▶ REQUIREMENT
Scan the listing below. Return every line containing the string "settings".

▶ MATERIAL TO PROCESS
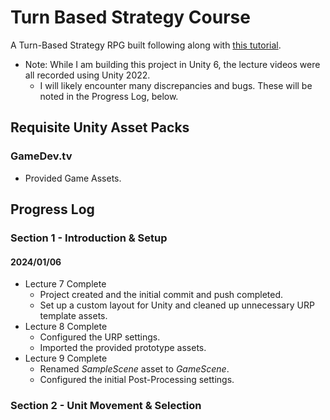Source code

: # Turn Based Strategy Course
A Turn-Based Strategy RPG built following along with [this tutorial](https://www.gamedev.tv/courses/unity-turn-based-strategy).
- Note: While I am building this project in Unity 6, the lecture videos were all recorded using Unity 2022.
  - I will likely encounter many discrepancies and bugs. These will be noted in the Progress Log, below.

## Requisite Unity Asset Packs
### GameDev.tv
- Provided Game Assets.

## Progress Log
### Section 1 - Introduction & Setup
#### 2024/01/06
- Lecture 7 Complete
  - Project created and the initial commit and push completed.
  - Set up a custom layout for Unity and cleaned up unnecessary URP template assets.
- Lecture 8 Complete
  - Configured the URP settings.
  - Imported the provided prototype assets.
- Lecture 9 Complete
  - Renamed <i>SampleScene</i> asset to <i>GameScene</i>.
  - Configured the initial Post-Processing settings.

### Section 2 - Unit Movement & Selection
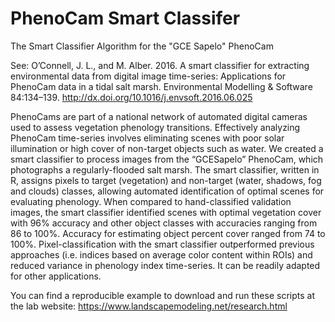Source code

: # PhenoCam Smart Classifer

The Smart Classifier Algorithm for the "GCE Sapelo" PhenoCam

See: O’Connell, J. L., and M. Alber. 2016. A smart classifier for extracting environmental data from digital image time-series: Applications for PhenoCam data in a tidal salt marsh. Environmental Modelling & Software 84:134–139. http://dx.doi.org/10.1016/j.envsoft.2016.06.025

PhenoCams are part of a national network of automated digital cameras used to assess vegetation
phenology transitions. Effectively analyzing PhenoCam time-series involves eliminating scenes with poor
solar illumination or high cover of non-target objects such as water. We created a smart classifier to
process images from the “GCESapelo” PhenoCam, which photographs a regularly-flooded salt marsh. The
smart classifier, written in R, assigns pixels to target (vegetation) and non-target (water, shadows, fog
and clouds) classes, allowing automated identification of optimal scenes for evaluating phenology. When
compared to hand-classified validation images, the smart classifier identified scenes with optimal
vegetation cover with 96% accuracy and other object classes with accuracies ranging from 86 to 100%.
Accuracy for estimating object percent cover ranged from 74 to 100%. Pixel-classification with the smart
classifier outperformed previous approaches (i.e. indices based on average color content within ROIs) and
reduced variance in phenology index time-series. It can be readily adapted for other applications.

You can find a reproducible example to download and run these scripts at the lab website: https://www.landscapemodeling.net/research.html
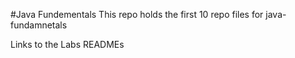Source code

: #Java Fundementals 
This repo holds the first 10 repo files for java-fundamnetals

Links to the Labs READMEs
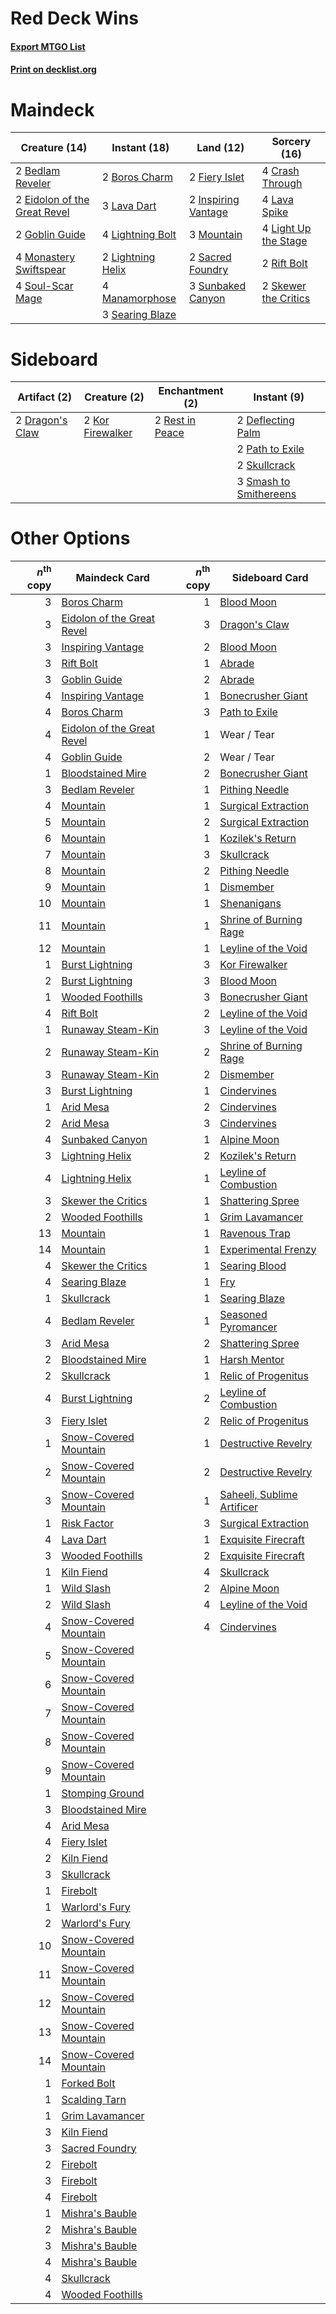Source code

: # Red Deck Wins

#### [Export MTGO List](../collection/Red%20Deck%20Wins/Red%20Deck%20Wins.txt)
#### [Print on decklist.org](http://decklist.org/?deckmain=2%09Bedlam%20Reveler%0A2%09Boros%20Charm%0A4%09Crash%20Through%0A2%09Eidolon%20of%20the%20Great%20Revel%0A2%09Fiery%20Islet%0A2%09Goblin%20Guide%0A2%09Inspiring%20Vantage%0A3%09Lava%20Dart%0A4%09Lava%20Spike%0A4%09Light%20Up%20the%20Stage%0A4%09Lightning%20Bolt%0A2%09Lightning%20Helix%0A4%09Manamorphose%0A4%09Monastery%20Swiftspear%0A3%09Mountain%0A2%09Rift%20Bolt%0A2%09Sacred%20Foundry%0A3%09Searing%20Blaze%0A2%09Skewer%20the%20Critics%0A4%09Soul-Scar%20Mage%0A3%09Sunbaked%20Canyon&deckside=2%09Deflecting%20Palm%0A2%09Dragon's%20Claw%0A2%09Kor%20Firewalker%0A2%09Path%20to%20Exile%0A2%09Rest%20in%20Peace%0A2%09Skullcrack%0A3%09Smash%20to%20Smithereens)
# Maindeck

|                                             Creature (14)                                             |                                        Instant (18)                                        |                                          Land (12)                                           |                                         Sorcery (16)                                          |
|-------------------------------------------------------------------------------------------------------|--------------------------------------------------------------------------------------------|----------------------------------------------------------------------------------------------|-----------------------------------------------------------------------------------------------|
|2 [Bedlam Reveler](http://gatherer.wizards.com/Pages/Card/Details.aspx?multiverseid=414415)            |2 [Boros Charm](http://gatherer.wizards.com/Pages/Card/Details.aspx?multiverseid=442188)    |2 [Fiery Islet](http://gatherer.wizards.com/Pages/Card/Details.aspx?multiverseid=464187)      |4 [Crash Through](http://gatherer.wizards.com/Pages/Card/Details.aspx?multiverseid=430777)     |
|2 [Eidolon of the Great Revel](http://gatherer.wizards.com/Pages/Card/Details.aspx?multiverseid=442117)|3 [Lava Dart](http://gatherer.wizards.com/Pages/Card/Details.aspx?multiverseid=29766)       |2 [Inspiring Vantage](http://gatherer.wizards.com/Pages/Card/Details.aspx?multiverseid=417819)|4 [Lava Spike](http://gatherer.wizards.com/Pages/Card/Details.aspx?multiverseid=79084)         |
|2 [Goblin Guide](http://gatherer.wizards.com/Pages/Card/Details.aspx?multiverseid=425921)              |4 [Lightning Bolt](http://gatherer.wizards.com/Pages/Card/Details.aspx?multiverseid=806)    |3 [Mountain](http://gatherer.wizards.com/Pages/Card/Details.aspx?multiverseid=439859)         |4 [Light Up the Stage](http://gatherer.wizards.com/Pages/Card/Details.aspx?multiverseid=457251)|
|4 [Monastery Swiftspear](http://gatherer.wizards.com/Pages/Card/Details.aspx?multiverseid=438706)      |2 [Lightning Helix](http://gatherer.wizards.com/Pages/Card/Details.aspx?multiverseid=249386)|2 [Sacred Foundry](http://gatherer.wizards.com/Pages/Card/Details.aspx?multiverseid=405106)   |2 [Rift Bolt](http://gatherer.wizards.com/Pages/Card/Details.aspx?multiverseid=426589)         |
|4 [Soul-Scar Mage](http://gatherer.wizards.com/Pages/Card/Details.aspx?multiverseid=426850)            |4 [Manamorphose](http://gatherer.wizards.com/Pages/Card/Details.aspx?multiverseid=370568)   |3 [Sunbaked Canyon](http://gatherer.wizards.com/Pages/Card/Details.aspx?multiverseid=464196)  |2 [Skewer the Critics](http://gatherer.wizards.com/Pages/Card/Details.aspx?multiverseid=457259)|
|                                                                                                       |3 [Searing Blaze](http://gatherer.wizards.com/Pages/Card/Details.aspx?multiverseid=270873)  |                                                                                              |                                                                                               |


# Sideboard

|                                       Artifact (2)                                       |                                       Creature (2)                                        |                                     Enchantment (2)                                      |                                           Instant (9)                                           |
|------------------------------------------------------------------------------------------|-------------------------------------------------------------------------------------------|------------------------------------------------------------------------------------------|-------------------------------------------------------------------------------------------------|
|2 [Dragon's Claw](http://gatherer.wizards.com/Pages/Card/Details.aspx?multiverseid=129527)|2 [Kor Firewalker](http://gatherer.wizards.com/Pages/Card/Details.aspx?multiverseid=442010)|2 [Rest in Peace](http://gatherer.wizards.com/Pages/Card/Details.aspx?multiverseid=442021)|2 [Deflecting Palm](http://gatherer.wizards.com/Pages/Card/Details.aspx?multiverseid=386516)     |
|                                                                                          |                                                                                           |                                                                                          |2 [Path to Exile](http://gatherer.wizards.com/Pages/Card/Details.aspx?multiverseid=220511)       |
|                                                                                          |                                                                                           |                                                                                          |2 [Skullcrack](http://gatherer.wizards.com/Pages/Card/Details.aspx?multiverseid=366238)          |
|                                                                                          |                                                                                           |                                                                                          |3 [Smash to Smithereens](http://gatherer.wizards.com/Pages/Card/Details.aspx?multiverseid=397795)|


# Other Options

|*n*<sup>th</sup> copy|                                            Maindeck Card                                            |*n*<sup>th</sup> copy|                                           Sideboard Card                                            |
|--------------------:|-----------------------------------------------------------------------------------------------------|--------------------:|-----------------------------------------------------------------------------------------------------|
|                    3|[Boros Charm](http://gatherer.wizards.com/Pages/Card/Details.aspx?multiverseid=442188)               |                    1|[Blood Moon](http://gatherer.wizards.com/Pages/Card/Details.aspx?multiverseid=45386)                 |
|                    3|[Eidolon of the Great Revel](http://gatherer.wizards.com/Pages/Card/Details.aspx?multiverseid=442117)|                    3|[Dragon's Claw](http://gatherer.wizards.com/Pages/Card/Details.aspx?multiverseid=129527)             |
|                    3|[Inspiring Vantage](http://gatherer.wizards.com/Pages/Card/Details.aspx?multiverseid=417819)         |                    2|[Blood Moon](http://gatherer.wizards.com/Pages/Card/Details.aspx?multiverseid=45386)                 |
|                    3|[Rift Bolt](http://gatherer.wizards.com/Pages/Card/Details.aspx?multiverseid=426589)                 |                    1|[Abrade](http://gatherer.wizards.com/Pages/Card/Details.aspx?multiverseid=430772)                    |
|                    3|[Goblin Guide](http://gatherer.wizards.com/Pages/Card/Details.aspx?multiverseid=425921)              |                    2|[Abrade](http://gatherer.wizards.com/Pages/Card/Details.aspx?multiverseid=430772)                    |
|                    4|[Inspiring Vantage](http://gatherer.wizards.com/Pages/Card/Details.aspx?multiverseid=417819)         |                    1|[Bonecrusher Giant](http://gatherer.wizards.com/Pages/Card/Details.aspx?multiverseid=473077)         |
|                    4|[Boros Charm](http://gatherer.wizards.com/Pages/Card/Details.aspx?multiverseid=442188)               |                    3|[Path to Exile](http://gatherer.wizards.com/Pages/Card/Details.aspx?multiverseid=220511)             |
|                    4|[Eidolon of the Great Revel](http://gatherer.wizards.com/Pages/Card/Details.aspx?multiverseid=442117)|                    1|Wear / Tear                                                                                          |
|                    4|[Goblin Guide](http://gatherer.wizards.com/Pages/Card/Details.aspx?multiverseid=425921)              |                    2|Wear / Tear                                                                                          |
|                    1|[Bloodstained Mire](http://gatherer.wizards.com/Pages/Card/Details.aspx?multiverseid=405094)         |                    2|[Bonecrusher Giant](http://gatherer.wizards.com/Pages/Card/Details.aspx?multiverseid=473077)         |
|                    3|[Bedlam Reveler](http://gatherer.wizards.com/Pages/Card/Details.aspx?multiverseid=414415)            |                    1|[Pithing Needle](http://gatherer.wizards.com/Pages/Card/Details.aspx?multiverseid=129526)            |
|                    4|[Mountain](http://gatherer.wizards.com/Pages/Card/Details.aspx?multiverseid=439859)                  |                    1|[Surgical Extraction](http://gatherer.wizards.com/Pages/Card/Details.aspx?multiverseid=397706)       |
|                    5|[Mountain](http://gatherer.wizards.com/Pages/Card/Details.aspx?multiverseid=439859)                  |                    2|[Surgical Extraction](http://gatherer.wizards.com/Pages/Card/Details.aspx?multiverseid=397706)       |
|                    6|[Mountain](http://gatherer.wizards.com/Pages/Card/Details.aspx?multiverseid=439859)                  |                    1|[Kozilek's Return](http://gatherer.wizards.com/Pages/Card/Details.aspx?multiverseid=407608)          |
|                    7|[Mountain](http://gatherer.wizards.com/Pages/Card/Details.aspx?multiverseid=439859)                  |                    3|[Skullcrack](http://gatherer.wizards.com/Pages/Card/Details.aspx?multiverseid=366238)                |
|                    8|[Mountain](http://gatherer.wizards.com/Pages/Card/Details.aspx?multiverseid=439859)                  |                    2|[Pithing Needle](http://gatherer.wizards.com/Pages/Card/Details.aspx?multiverseid=129526)            |
|                    9|[Mountain](http://gatherer.wizards.com/Pages/Card/Details.aspx?multiverseid=439859)                  |                    1|[Dismember](http://gatherer.wizards.com/Pages/Card/Details.aspx?multiverseid=382182)                 |
|                   10|[Mountain](http://gatherer.wizards.com/Pages/Card/Details.aspx?multiverseid=439859)                  |                    1|[Shenanigans](http://gatherer.wizards.com/Pages/Card/Details.aspx?multiverseid=464095)               |
|                   11|[Mountain](http://gatherer.wizards.com/Pages/Card/Details.aspx?multiverseid=439859)                  |                    1|[Shrine of Burning Rage](http://gatherer.wizards.com/Pages/Card/Details.aspx?multiverseid=218018)    |
|                   12|[Mountain](http://gatherer.wizards.com/Pages/Card/Details.aspx?multiverseid=439859)                  |                    1|[Leyline of the Void](http://gatherer.wizards.com/Pages/Card/Details.aspx?multiverseid=107682)       |
|                    1|[Burst Lightning](http://gatherer.wizards.com/Pages/Card/Details.aspx?multiverseid=397662)           |                    3|[Kor Firewalker](http://gatherer.wizards.com/Pages/Card/Details.aspx?multiverseid=442010)            |
|                    2|[Burst Lightning](http://gatherer.wizards.com/Pages/Card/Details.aspx?multiverseid=397662)           |                    3|[Blood Moon](http://gatherer.wizards.com/Pages/Card/Details.aspx?multiverseid=45386)                 |
|                    1|[Wooded Foothills](http://gatherer.wizards.com/Pages/Card/Details.aspx?multiverseid=405116)          |                    3|[Bonecrusher Giant](http://gatherer.wizards.com/Pages/Card/Details.aspx?multiverseid=473077)         |
|                    4|[Rift Bolt](http://gatherer.wizards.com/Pages/Card/Details.aspx?multiverseid=426589)                 |                    2|[Leyline of the Void](http://gatherer.wizards.com/Pages/Card/Details.aspx?multiverseid=107682)       |
|                    1|[Runaway Steam-Kin](http://gatherer.wizards.com/Pages/Card/Details.aspx?multiverseid=452865)         |                    3|[Leyline of the Void](http://gatherer.wizards.com/Pages/Card/Details.aspx?multiverseid=107682)       |
|                    2|[Runaway Steam-Kin](http://gatherer.wizards.com/Pages/Card/Details.aspx?multiverseid=452865)         |                    2|[Shrine of Burning Rage](http://gatherer.wizards.com/Pages/Card/Details.aspx?multiverseid=218018)    |
|                    3|[Runaway Steam-Kin](http://gatherer.wizards.com/Pages/Card/Details.aspx?multiverseid=452865)         |                    2|[Dismember](http://gatherer.wizards.com/Pages/Card/Details.aspx?multiverseid=382182)                 |
|                    3|[Burst Lightning](http://gatherer.wizards.com/Pages/Card/Details.aspx?multiverseid=397662)           |                    1|[Cindervines](http://gatherer.wizards.com/Pages/Card/Details.aspx?multiverseid=457305)               |
|                    1|[Arid Mesa](http://gatherer.wizards.com/Pages/Card/Details.aspx?multiverseid=405092)                 |                    2|[Cindervines](http://gatherer.wizards.com/Pages/Card/Details.aspx?multiverseid=457305)               |
|                    2|[Arid Mesa](http://gatherer.wizards.com/Pages/Card/Details.aspx?multiverseid=405092)                 |                    3|[Cindervines](http://gatherer.wizards.com/Pages/Card/Details.aspx?multiverseid=457305)               |
|                    4|[Sunbaked Canyon](http://gatherer.wizards.com/Pages/Card/Details.aspx?multiverseid=464196)           |                    1|[Alpine Moon](http://gatherer.wizards.com/Pages/Card/Details.aspx?multiverseid=447264)               |
|                    3|[Lightning Helix](http://gatherer.wizards.com/Pages/Card/Details.aspx?multiverseid=249386)           |                    2|[Kozilek's Return](http://gatherer.wizards.com/Pages/Card/Details.aspx?multiverseid=407608)          |
|                    4|[Lightning Helix](http://gatherer.wizards.com/Pages/Card/Details.aspx?multiverseid=249386)           |                    1|[Leyline of Combustion](http://gatherer.wizards.com/Pages/Card/Details.aspx?multiverseid=466902)     |
|                    3|[Skewer the Critics](http://gatherer.wizards.com/Pages/Card/Details.aspx?multiverseid=457259)        |                    1|[Shattering Spree](http://gatherer.wizards.com/Pages/Card/Details.aspx?multiverseid=456224)          |
|                    2|[Wooded Foothills](http://gatherer.wizards.com/Pages/Card/Details.aspx?multiverseid=405116)          |                    1|[Grim Lavamancer](http://gatherer.wizards.com/Pages/Card/Details.aspx?multiverseid=430589)           |
|                   13|[Mountain](http://gatherer.wizards.com/Pages/Card/Details.aspx?multiverseid=439859)                  |                    1|[Ravenous Trap](http://gatherer.wizards.com/Pages/Card/Details.aspx?multiverseid=197537)             |
|                   14|[Mountain](http://gatherer.wizards.com/Pages/Card/Details.aspx?multiverseid=439859)                  |                    1|[Experimental Frenzy](http://gatherer.wizards.com/Pages/Card/Details.aspx?multiverseid=452849)       |
|                    4|[Skewer the Critics](http://gatherer.wizards.com/Pages/Card/Details.aspx?multiverseid=457259)        |                    1|[Searing Blood](http://gatherer.wizards.com/Pages/Card/Details.aspx?multiverseid=378483)             |
|                    4|[Searing Blaze](http://gatherer.wizards.com/Pages/Card/Details.aspx?multiverseid=270873)             |                    1|[Fry](http://gatherer.wizards.com/Pages/Card/Details.aspx?multiverseid=466894)                       |
|                    1|[Skullcrack](http://gatherer.wizards.com/Pages/Card/Details.aspx?multiverseid=366238)                |                    1|[Searing Blaze](http://gatherer.wizards.com/Pages/Card/Details.aspx?multiverseid=270873)             |
|                    4|[Bedlam Reveler](http://gatherer.wizards.com/Pages/Card/Details.aspx?multiverseid=414415)            |                    1|[Seasoned Pyromancer](http://gatherer.wizards.com/Pages/Card/Details.aspx?multiverseid=464094)       |
|                    3|[Arid Mesa](http://gatherer.wizards.com/Pages/Card/Details.aspx?multiverseid=405092)                 |                    2|[Shattering Spree](http://gatherer.wizards.com/Pages/Card/Details.aspx?multiverseid=456224)          |
|                    2|[Bloodstained Mire](http://gatherer.wizards.com/Pages/Card/Details.aspx?multiverseid=405094)         |                    1|[Harsh Mentor](http://gatherer.wizards.com/Pages/Card/Details.aspx?multiverseid=426837)              |
|                    2|[Skullcrack](http://gatherer.wizards.com/Pages/Card/Details.aspx?multiverseid=366238)                |                    1|[Relic of Progenitus](http://gatherer.wizards.com/Pages/Card/Details.aspx?multiverseid=174824)       |
|                    4|[Burst Lightning](http://gatherer.wizards.com/Pages/Card/Details.aspx?multiverseid=397662)           |                    2|[Leyline of Combustion](http://gatherer.wizards.com/Pages/Card/Details.aspx?multiverseid=466902)     |
|                    3|[Fiery Islet](http://gatherer.wizards.com/Pages/Card/Details.aspx?multiverseid=464187)               |                    2|[Relic of Progenitus](http://gatherer.wizards.com/Pages/Card/Details.aspx?multiverseid=174824)       |
|                    1|[Snow-Covered Mountain](http://gatherer.wizards.com/Pages/Card/Details.aspx?multiverseid=121233)     |                    1|[Destructive Revelry](http://gatherer.wizards.com/Pages/Card/Details.aspx?multiverseid=373351)       |
|                    2|[Snow-Covered Mountain](http://gatherer.wizards.com/Pages/Card/Details.aspx?multiverseid=121233)     |                    2|[Destructive Revelry](http://gatherer.wizards.com/Pages/Card/Details.aspx?multiverseid=373351)       |
|                    3|[Snow-Covered Mountain](http://gatherer.wizards.com/Pages/Card/Details.aspx?multiverseid=121233)     |                    1|[Saheeli, Sublime Artificer](http://gatherer.wizards.com/Pages/Card/Details.aspx?multiverseid=461161)|
|                    1|[Risk Factor](http://gatherer.wizards.com/Pages/Card/Details.aspx?multiverseid=452863)               |                    3|[Surgical Extraction](http://gatherer.wizards.com/Pages/Card/Details.aspx?multiverseid=397706)       |
|                    4|[Lava Dart](http://gatherer.wizards.com/Pages/Card/Details.aspx?multiverseid=29766)                  |                    1|[Exquisite Firecraft](http://gatherer.wizards.com/Pages/Card/Details.aspx?multiverseid=398513)       |
|                    3|[Wooded Foothills](http://gatherer.wizards.com/Pages/Card/Details.aspx?multiverseid=405116)          |                    2|[Exquisite Firecraft](http://gatherer.wizards.com/Pages/Card/Details.aspx?multiverseid=398513)       |
|                    1|[Kiln Fiend](http://gatherer.wizards.com/Pages/Card/Details.aspx?multiverseid=416924)                |                    4|[Skullcrack](http://gatherer.wizards.com/Pages/Card/Details.aspx?multiverseid=366238)                |
|                    1|[Wild Slash](http://gatherer.wizards.com/Pages/Card/Details.aspx?multiverseid=391959)                |                    2|[Alpine Moon](http://gatherer.wizards.com/Pages/Card/Details.aspx?multiverseid=447264)               |
|                    2|[Wild Slash](http://gatherer.wizards.com/Pages/Card/Details.aspx?multiverseid=391959)                |                    4|[Leyline of the Void](http://gatherer.wizards.com/Pages/Card/Details.aspx?multiverseid=107682)       |
|                    4|[Snow-Covered Mountain](http://gatherer.wizards.com/Pages/Card/Details.aspx?multiverseid=121233)     |                    4|[Cindervines](http://gatherer.wizards.com/Pages/Card/Details.aspx?multiverseid=457305)               |
|                    5|[Snow-Covered Mountain](http://gatherer.wizards.com/Pages/Card/Details.aspx?multiverseid=121233)     |                     |                                                                                                     |
|                    6|[Snow-Covered Mountain](http://gatherer.wizards.com/Pages/Card/Details.aspx?multiverseid=121233)     |                     |                                                                                                     |
|                    7|[Snow-Covered Mountain](http://gatherer.wizards.com/Pages/Card/Details.aspx?multiverseid=121233)     |                     |                                                                                                     |
|                    8|[Snow-Covered Mountain](http://gatherer.wizards.com/Pages/Card/Details.aspx?multiverseid=121233)     |                     |                                                                                                     |
|                    9|[Snow-Covered Mountain](http://gatherer.wizards.com/Pages/Card/Details.aspx?multiverseid=121233)     |                     |                                                                                                     |
|                    1|[Stomping Ground](http://gatherer.wizards.com/Pages/Card/Details.aspx?multiverseid=405110)           |                     |                                                                                                     |
|                    3|[Bloodstained Mire](http://gatherer.wizards.com/Pages/Card/Details.aspx?multiverseid=405094)         |                     |                                                                                                     |
|                    4|[Arid Mesa](http://gatherer.wizards.com/Pages/Card/Details.aspx?multiverseid=405092)                 |                     |                                                                                                     |
|                    4|[Fiery Islet](http://gatherer.wizards.com/Pages/Card/Details.aspx?multiverseid=464187)               |                     |                                                                                                     |
|                    2|[Kiln Fiend](http://gatherer.wizards.com/Pages/Card/Details.aspx?multiverseid=416924)                |                     |                                                                                                     |
|                    3|[Skullcrack](http://gatherer.wizards.com/Pages/Card/Details.aspx?multiverseid=366238)                |                     |                                                                                                     |
|                    1|[Firebolt](http://gatherer.wizards.com/Pages/Card/Details.aspx?multiverseid=189236)                  |                     |                                                                                                     |
|                    1|[Warlord's Fury](http://gatherer.wizards.com/Pages/Card/Details.aspx?multiverseid=443039)            |                     |                                                                                                     |
|                    2|[Warlord's Fury](http://gatherer.wizards.com/Pages/Card/Details.aspx?multiverseid=443039)            |                     |                                                                                                     |
|                   10|[Snow-Covered Mountain](http://gatherer.wizards.com/Pages/Card/Details.aspx?multiverseid=121233)     |                     |                                                                                                     |
|                   11|[Snow-Covered Mountain](http://gatherer.wizards.com/Pages/Card/Details.aspx?multiverseid=121233)     |                     |                                                                                                     |
|                   12|[Snow-Covered Mountain](http://gatherer.wizards.com/Pages/Card/Details.aspx?multiverseid=121233)     |                     |                                                                                                     |
|                   13|[Snow-Covered Mountain](http://gatherer.wizards.com/Pages/Card/Details.aspx?multiverseid=121233)     |                     |                                                                                                     |
|                   14|[Snow-Covered Mountain](http://gatherer.wizards.com/Pages/Card/Details.aspx?multiverseid=121233)     |                     |                                                                                                     |
|                    1|[Forked Bolt](http://gatherer.wizards.com/Pages/Card/Details.aspx?multiverseid=401702)               |                     |                                                                                                     |
|                    1|[Scalding Tarn](http://gatherer.wizards.com/Pages/Card/Details.aspx?multiverseid=405107)             |                     |                                                                                                     |
|                    1|[Grim Lavamancer](http://gatherer.wizards.com/Pages/Card/Details.aspx?multiverseid=430589)           |                     |                                                                                                     |
|                    3|[Kiln Fiend](http://gatherer.wizards.com/Pages/Card/Details.aspx?multiverseid=416924)                |                     |                                                                                                     |
|                    3|[Sacred Foundry](http://gatherer.wizards.com/Pages/Card/Details.aspx?multiverseid=405106)            |                     |                                                                                                     |
|                    2|[Firebolt](http://gatherer.wizards.com/Pages/Card/Details.aspx?multiverseid=189236)                  |                     |                                                                                                     |
|                    3|[Firebolt](http://gatherer.wizards.com/Pages/Card/Details.aspx?multiverseid=189236)                  |                     |                                                                                                     |
|                    4|[Firebolt](http://gatherer.wizards.com/Pages/Card/Details.aspx?multiverseid=189236)                  |                     |                                                                                                     |
|                    1|[Mishra's Bauble](http://gatherer.wizards.com/Pages/Card/Details.aspx?multiverseid=122122)           |                     |                                                                                                     |
|                    2|[Mishra's Bauble](http://gatherer.wizards.com/Pages/Card/Details.aspx?multiverseid=122122)           |                     |                                                                                                     |
|                    3|[Mishra's Bauble](http://gatherer.wizards.com/Pages/Card/Details.aspx?multiverseid=122122)           |                     |                                                                                                     |
|                    4|[Mishra's Bauble](http://gatherer.wizards.com/Pages/Card/Details.aspx?multiverseid=122122)           |                     |                                                                                                     |
|                    4|[Skullcrack](http://gatherer.wizards.com/Pages/Card/Details.aspx?multiverseid=366238)                |                     |                                                                                                     |
|                    4|[Wooded Foothills](http://gatherer.wizards.com/Pages/Card/Details.aspx?multiverseid=405116)          |                     |                                                                                                     |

▶ TASK OUTPUT
  - Configured the URP settings.
  - Configured the initial Post-Processing settings.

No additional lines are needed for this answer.